When announcing the spin out IBM’s CEO, Arvind Krishna, said, "IBM is laser-focused on the $1 trillion hybrid cloud opportunity." This follows on from IBM having reported only in September 2020 about how Blockchain adds trust to AI and IoT and stating, “Blockchain and AI are on every chief information officers watchlist of game-changing technologies that stand to reshape industries. IBM has 1,500 staff and over 500 projects dealing with Blockchain work in a wide range of industries, including financial services, shipping and healthcare. IBM extols Blockchain as being able to both help improve supply chain logistics and offer greater transparency as to the provenance of the origin of food. Indeed, IBM has had some great successes developing the Blockchain-powered TradeLens with Maersk, the shipping conglomerate, and TradeLens has now signed up five of the biggest shipping companies. A subsequence of this has been the been the necessity for TradLens to obtain special exemption in the US in order to overcome any potential anti-trust legislation, otherwise even discussions between a competitor regarding how cargo documents might be used on the TradeLens platform would have been illegal. This, itself, demonstrates how Blockchain technology is changing the shipping and global supply chains and logistics with the blessing of government regulations. Furthermore, IBM has also been successful in helping supermarkets provide provenance from where the food they sell is sourced using IBM’s Food Trust Blockchain platform. Food trust has been used by the supermarket giant, Walmart, since 2017 and this short video gives an insight to the advantages food trust offers for farmers, retailers and consumers alike.


We have seen many tech firms ‘muscling in’ on financial services with IBM (aka Big Blue) being of no exception, having developed its own banking payment platform and signing up banks such as Australia's National Australia Bank, Spain's BBVA, and Indonesia's Bank Danamon.
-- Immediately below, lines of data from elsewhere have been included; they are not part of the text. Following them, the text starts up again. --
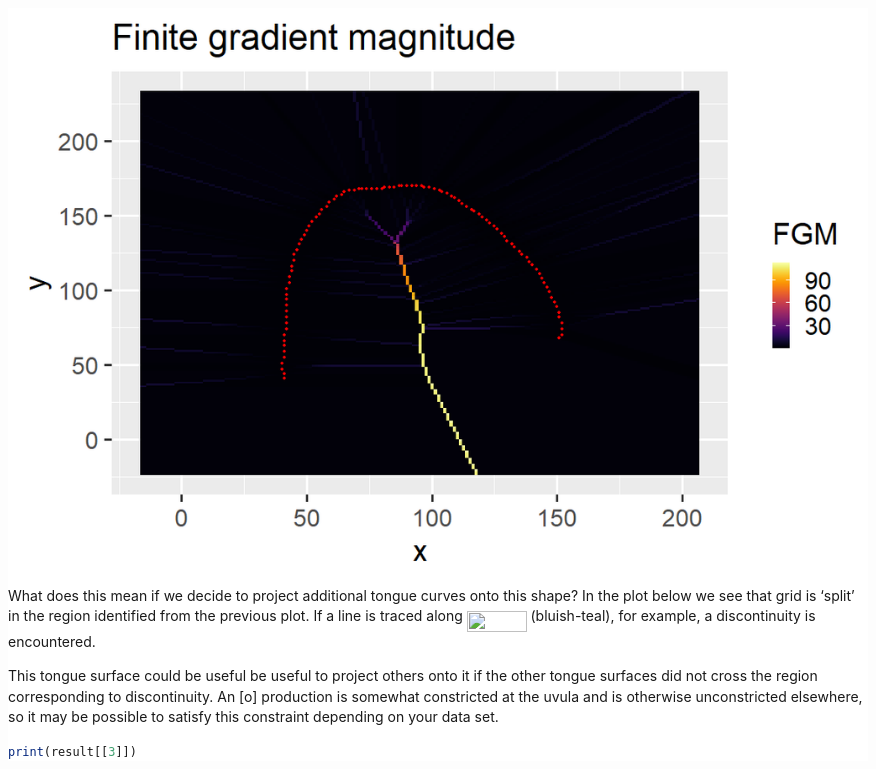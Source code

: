 ![](New_files/figure-gfm/soak_2-1.png) What does this mean if we
decide to project additional tongue curves onto this shape? In the plot
below we see that grid is ‘split’ in the region identified from the
previous plot. If a line is traced along
<img src="https://rawgit.com/iccalloway/Principal-Curves/master/svgs/e940b41d9d98efc1611562bfb60e1944.svg?invert_in_darkmode" align=middle width=59.790688649999986pt height=21.18721440000001pt/>
(bluish-teal), for example, a discontinuity is encountered.

This tongue surface could be useful be useful to project others onto it
if the other tongue surfaces did not cross the region corresponding to
discontinuity. An \[o\] production is somewhat constricted at the uvula
and is otherwise unconstricted elsewhere, so it may be possible to
satisfy this constraint depending on your data set.

``` r
print(result[[3]])
```
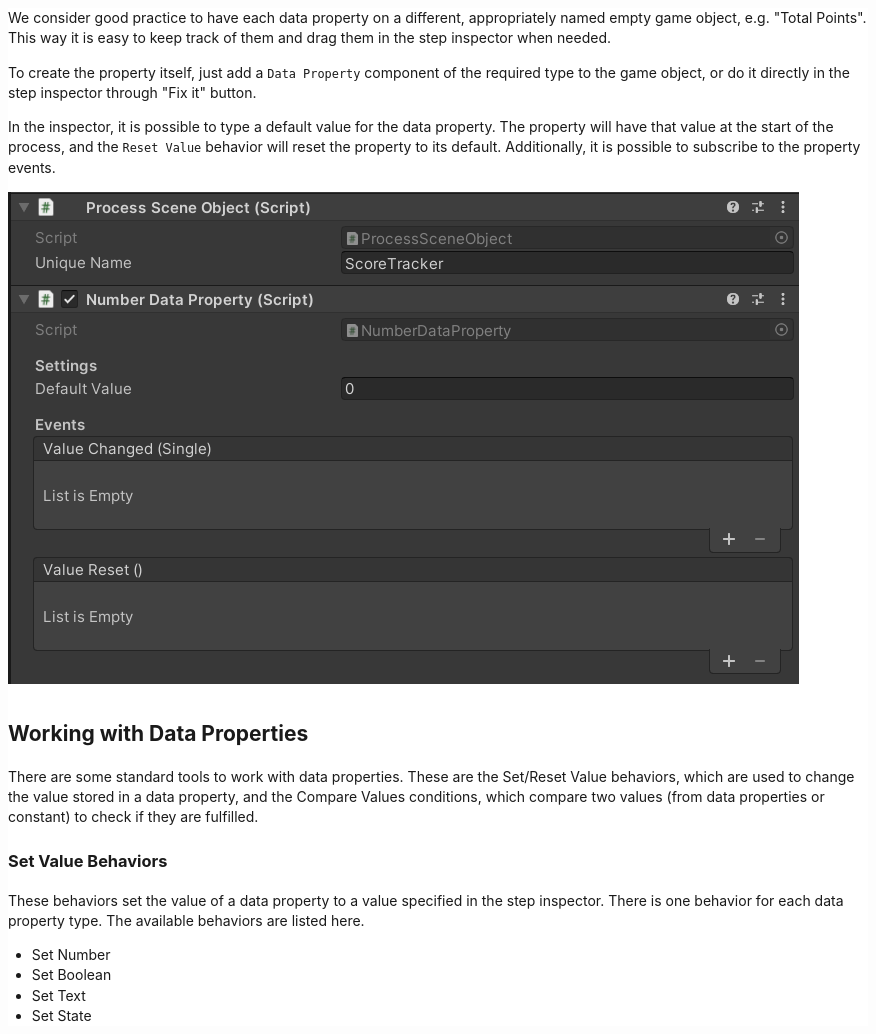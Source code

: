 We consider good practice to have each data property on a different, appropriately named empty game object, e.g. "Total Points". This way it is easy to keep track of them and drag them in the step inspector when needed.

To create the property itself, just add a `Data Property` component of the required type to the game object, or do it directly in the step inspector through "Fix it" button.

In the inspector, it is possible to type a default value for the data property. The property will have that value at the start of the process, and the `Reset Value` behavior will reset the property to its default. Additionally, it is possible to subscribe to the property events.

![Number Data Property](images/number-data-property.png)

## Working with Data Properties

There are some standard tools to work with data properties. These are the Set/Reset Value behaviors, which are used to change the value stored in a data property, and the Compare Values conditions, which compare two values (from data properties or constant) to check if they are fulfilled.

### Set Value Behaviors

These behaviors set the value of a data property to a value specified in the step inspector. There is one behavior for each data property type. The available behaviors are listed here.

- Set Number
- Set Boolean
- Set Text
- Set State
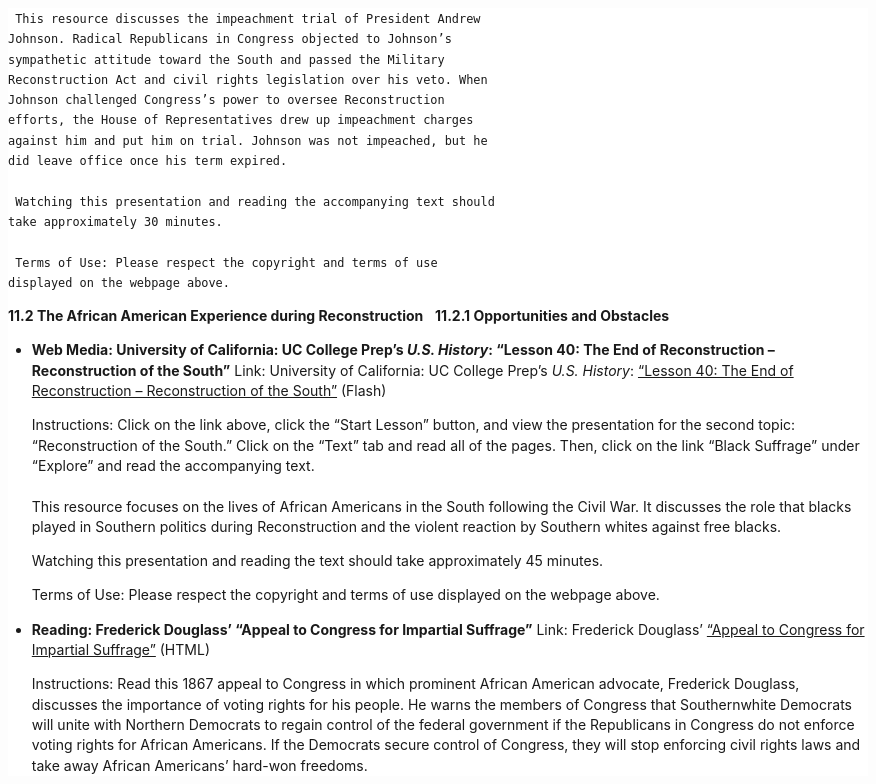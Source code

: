      This resource discusses the impeachment trial of President Andrew
    Johnson. Radical Republicans in Congress objected to Johnson’s
    sympathetic attitude toward the South and passed the Military
    Reconstruction Act and civil rights legislation over his veto. When
    Johnson challenged Congress’s power to oversee Reconstruction
    efforts, the House of Representatives drew up impeachment charges
    against him and put him on trial. Johnson was not impeached, but he
    did leave office once his term expired.  
      
     Watching this presentation and reading the accompanying text should
    take approximately 30 minutes.  
      
     Terms of Use: Please respect the copyright and terms of use
    displayed on the webpage above.

**11.2 The African American Experience during Reconstruction** <span
id="11.2"></span> 
**11.2.1 Opportunities and Obstacles** <span id="11.2.1"></span> 
-   **Web Media: University of California: UC College Prep’s *U.S.
    History*: “Lesson 40: The End of Reconstruction – Reconstruction of
    the South”**
    Link: University of California: UC College Prep’s *U.S. History*:
    [“Lesson 40: The End of Reconstruction – Reconstruction of the
    South”](http://uccpbank.k12hsn.org/courses/APUSHistoryI/course%20files/multimedia/lesson40/lessonp_uccp_ap.html) (Flash)  
      
     Instructions: Click on the link above, click the “Start Lesson”
    button, and view the presentation for the second topic:
    “Reconstruction of the South.” Click on the “Text” tab and read all
    of the pages. Then, click on the link “Black Suffrage” under
    “Explore” and read the accompanying text.  
        
     This resource focuses on the lives of African Americans in the
    South following the Civil War. It discusses the role that blacks
    played in Southern politics during Reconstruction and the violent
    reaction by Southern whites against free blacks.  
      
     Watching this presentation and reading the text should take
    approximately 45 minutes.  
      
     Terms of Use: Please respect the copyright and terms of use
    displayed on the webpage above.

-   **Reading: Frederick Douglass’ “Appeal to Congress for Impartial
    Suffrage”**
    Link: Frederick Douglass’ [“Appeal to Congress for Impartial
    Suffrage”](http://resources.saylor.org.s3.amazonaws.com/HIST/HIST211/HIST211-11.2.1-AppealtoCongressforImpartialSuffrageByFrederickDouglass-PD_files/HIST211-11.2.1-AppealtoCongressforImpartialSuffrageByFrederickDouglass-PD.html) (HTML)  
      
     Instructions: Read this 1867 appeal to Congress in which prominent
    African American advocate, Frederick Douglass, discusses the
    importance of voting rights for his people. He warns the members of
    Congress that Southernwhite Democrats will unite with Northern
    Democrats to regain control of the federal government if the
    Republicans in Congress do not enforce voting rights for African
    Americans. If the Democrats secure control of Congress, they will
    stop enforcing civil rights laws and take away African Americans’
    hard-won freedoms.  
      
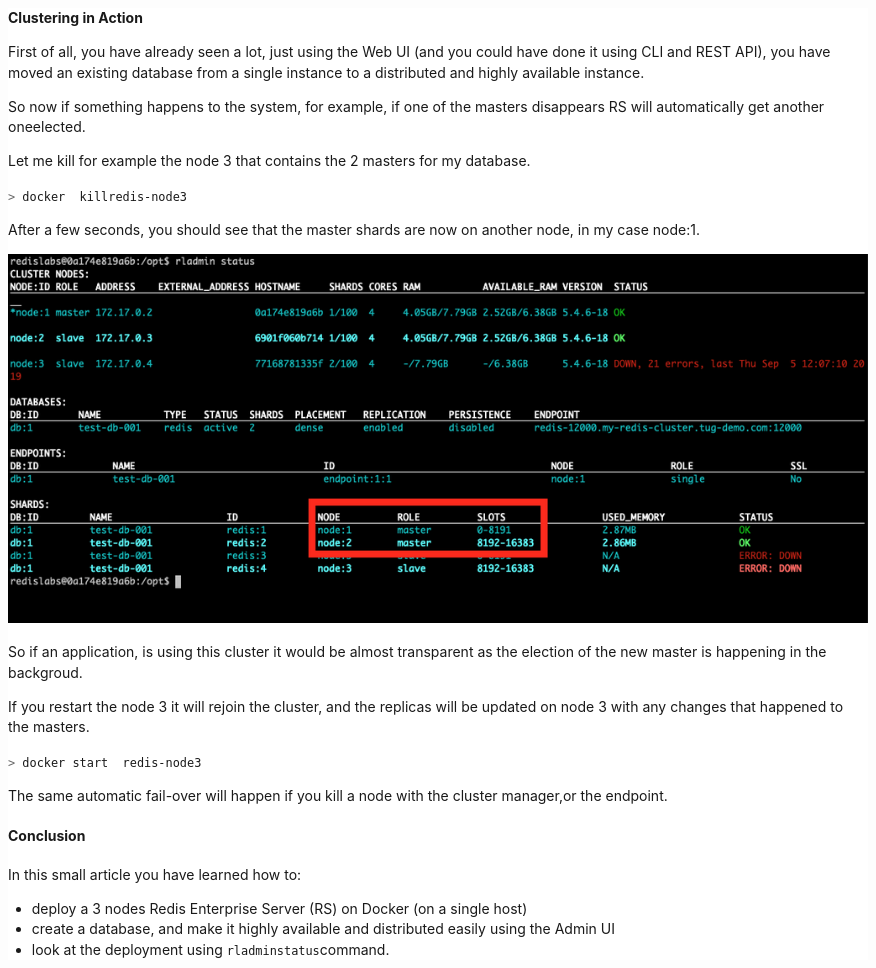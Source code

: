 **Clustering in Action**

First of all, you have already seen a lot, just using the Web UI (and you could have done it using CLI and REST API), you have moved an existing database from a single instance to a distributed and highly available instance.

So now if something happens to the system, for example, if one of the masters disappears RS will automatically get another  oneelected.

Let me kill for example the node 3 that contains the 2 masters for my database.

```bash
> docker  killredis-node3
```

After a few seconds, you should see that the master shards are now on another node, in my case node:1.

![](/images/posts/multi-nodes-redis-cluster-with-docker/rladmin-status-with-db-002.png )

So if an application, is using this cluster it would be almost transparent as the election of the new master is happening in the  backgroud.

If you restart the node 3 it will rejoin the cluster, and the replicas will be updated on node 3 with any changes that happened to the masters.

```bash
> docker start  redis-node3
```

The same automatic fail-over will happen if you kill a node with the cluster  manager,or the endpoint.

#### Conclusion

In this small article you have learned how to:

* deploy a 3 nodes Redis Enterprise Server (RS) on Docker (on a single host)
* create a database, and make it highly available and distributed easily using the Admin UI
* look at the deployment using  `rladminstatus`command.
Working with StellarLumens, IBM claims that using Blockchain technology can help banks make international payments faster and cheaper as well as being less susceptible to errors - a real win, win solution. More recently IBM has been working with the Thai Government, having just issued $1.6 billion of bonds using Blockchain technology. The process to issue government debt usually take 15 days but took IBM only 2 days, so illustrating the improved efficiency. The issuance of bonds is huge, with over 22,000 deals creating $7+trillion of bonds in 2019. IBM, with its massive global corporate client bank and contacts within governments, is in an enviable position by getting its clients to switch to using Big Blue’s Blockchain technology for issuing bonds going forward.


Surely one of the key drivers for this more focused strategy on AI, Blockchain technology and Cloud computing is for IBM’s management to inject some vigour into IBM’s share price? Over 1, 3 and 5 years IBM has ‘lagged’ the NASDAQ index, as well as the likes of Google, Microsoft and Oracle. Looking at the performance over 5 years of IBM’s shares (down 13.85%) compared to Amazon (up 552%), it is easy to see that IBM needed to do something. Amazon Web Services (AWS) saw its revenue up 33% in its latest results, which now accounts for 77% of Amazon profits. No doubt IBM hopes it will able to take market share from AWS going forward.